After a talk I did last week, I've been reflecting on the diversity of clergy families and their experiences. It can be difficult I must admit, writing so frequently about the negatives of ministry life, and I truly hope one day when I'm asked I can say all the experiences are positive. But for now, perhaps it's ok to be the one who bears difficult news in the hope that very soon it won't be news, but the past.
Speaking of starting conversations, I've been reading more about the lives of Pastor's Husbands (PHs) recently, trying to understand if there are any differences compared to Pastor's Wives. I've been surprised by how little I've been able to find, but also what I have found is quite different to what clergy wives experience. We've added some personal stories to our resource page, but I wanted to share three experiences that have popped up over the articles I've read and see what you think of them.
- Flexible! Generally speaking clergy wives are expected to be in a joint ministry and participate heavily in church activities. Pastor's Husbands however do not have these expectations on them. In fact, there is the expectation that they will have full time jobs outside of the church, but also feel welcome to join in where they wish to at church.
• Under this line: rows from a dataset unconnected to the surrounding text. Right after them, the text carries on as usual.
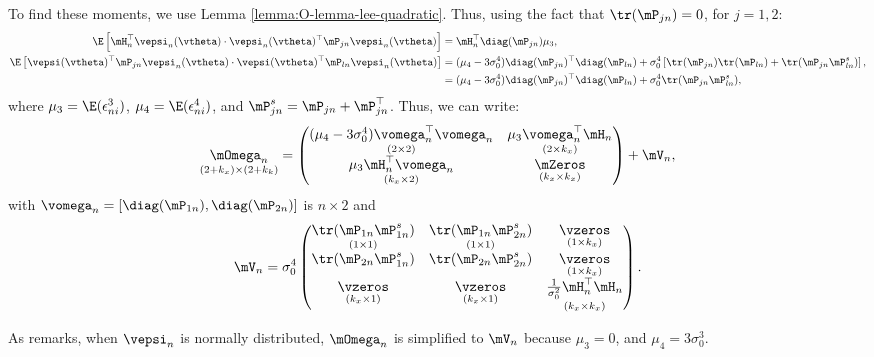 To find these moments, we use Lemma \ref{lemma:O-lemma-lee-quadratic}. Thus, using the fact that $\tr(\mP_{jn}) = 0$, for $j = 1, 2$: 
\begin{equation*}
\begin{aligned}
\E\left[\mH_n^\top\vepsi_n(\vtheta) \cdot \vepsi_n(\vtheta)^\top\mP_{jn}\vepsi_n(\vtheta)\right] & = \mH_n^\top\diag(\mP_{jn})\mu_3, \\
\E\left[\vepsi(\vtheta)^\top\mP_{jn}\vepsi_n(\vtheta) \cdot \vepsi(\vtheta)^\top\mP_{ln}\vepsi_n(\vtheta)\right]& = (\mu_4 - 3\sigma^4_0)\diag(\mP_{jn})^\top\diag(\mP_{ln}) + \sigma^4_0\left[\tr(\mP_{jn})\tr(\mP_{ln}) + \tr(\mP_{jn}\mP_{ln}^s)\right], \\
& = (\mu_4 - 3\sigma^4_0)\diag(\mP_{jn})^\top\diag(\mP_{ln}) + \sigma^4_0\tr(\mP_{jn}\mP_{ln}^s), \\
\end{aligned}
\end{equation*}
%
where $\mu_3 = \E(\epsilon_{ni}^3)$,  $\mu_4 = \E(\epsilon_{ni}^4)$, and $\mP_{jn}^s = \mP_{jn} + \mP_{jn}^\top$. Thus, we can write:
\begin{equation*}
\underset{(2 + k_x) \times (2 + k_k)}{\mOmega_n} = \begin{pmatrix}
              \underset{(2 \times 2)}{(\mu_4 - 3\sigma_0^4)\vomega_n^\top\vomega_n} & \underset{(2 \times k_x)}{\mu_3\vomega^\top_n\mH_n} \\
              \underset{(k_x \times 2)}{\mu_3 \mH_n^\top\vomega_n} & \underset{(k_x \times k_x)}{\mZeros} 
            \end{pmatrix}
             + 
             \mV_n,
\end{equation*}
%
with $\vomega_n = \left[\diag(\mP_{1n}), \diag(\mP_{2n})\right]$ is $n\times 2$ and 
\begin{equation*}
  \mV_n = \sigma_0^4
          \begin{pmatrix}
          \underset{(1\times 1)}{\tr(\mP_{1n}\mP_{1n}^s)} & \underset{(1\times 1)}{\tr(\mP_{1n}\mP_{2n}^s)} & \underset{(1\times k_x)}{\vzeros} \\
          \tr(\mP_{2n}\mP_{1n}^s) & \tr(\mP_{2n}\mP_{2n}^s) & \underset{(1\times k_x)}{\vzeros} \\
          \underset{(k_x\times 1)}{\vzeros} & \underset{(k_x\times 1)}{\vzeros} & \underset{(k_x\times k_x)}{\frac{1}{\sigma_0^2}\mH_n^\top\mH_n}
          \end{pmatrix}.
\end{equation*}

As \cite{lee2007gmm} remarks, when $\vepsi_n$ is normally distributed, $\mOmega_n$ is simplified to $\mV_n$ because $\mu_3 = 0$, and $\mu_4 = 3\sigma_0^3$.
- Stand Down. Several PHs have mentioned the difficulty of stepping aside to let their wives handle difficult situations or criticisms. They naturally want to help protect and care for their wives when they are confronted with these difficulties but are learning over time they have to accept they are a listening ear or comforting shoulder instead of a protector.
- I'm Not A Pastor! There seems to be a bit of confusion in churches what to call PHs married to the minister, if the pastor has a title, why not their spouse?! This can lead to the assumption that the husband is also a Pastor when they have no theological training or desire to be in paid ministry. I love this summary: "I have had more than one person try to call me a pastor- which is odd since I have no pastoral training, don’t have a formal job in our church, and have no standing within our denomination. I don’t deserve, nor do I want a title. One young lady from the youth group called me “Pastor Mitch” a couple times, so I started calling her “Admiral”. She had the same right to her title as did I mine. It was a running joke for a few Sundays." - Mitch (see article here)
The role of Pastor's Husband has not had as long to be defined as the Pastor's Wives so there seems to be a lot of ambiguity regarding their role in the church, their spouses' life and ministry. Perhaps this is a good thing. There is room to create their own definition of the role rather than fit into a preconceived one.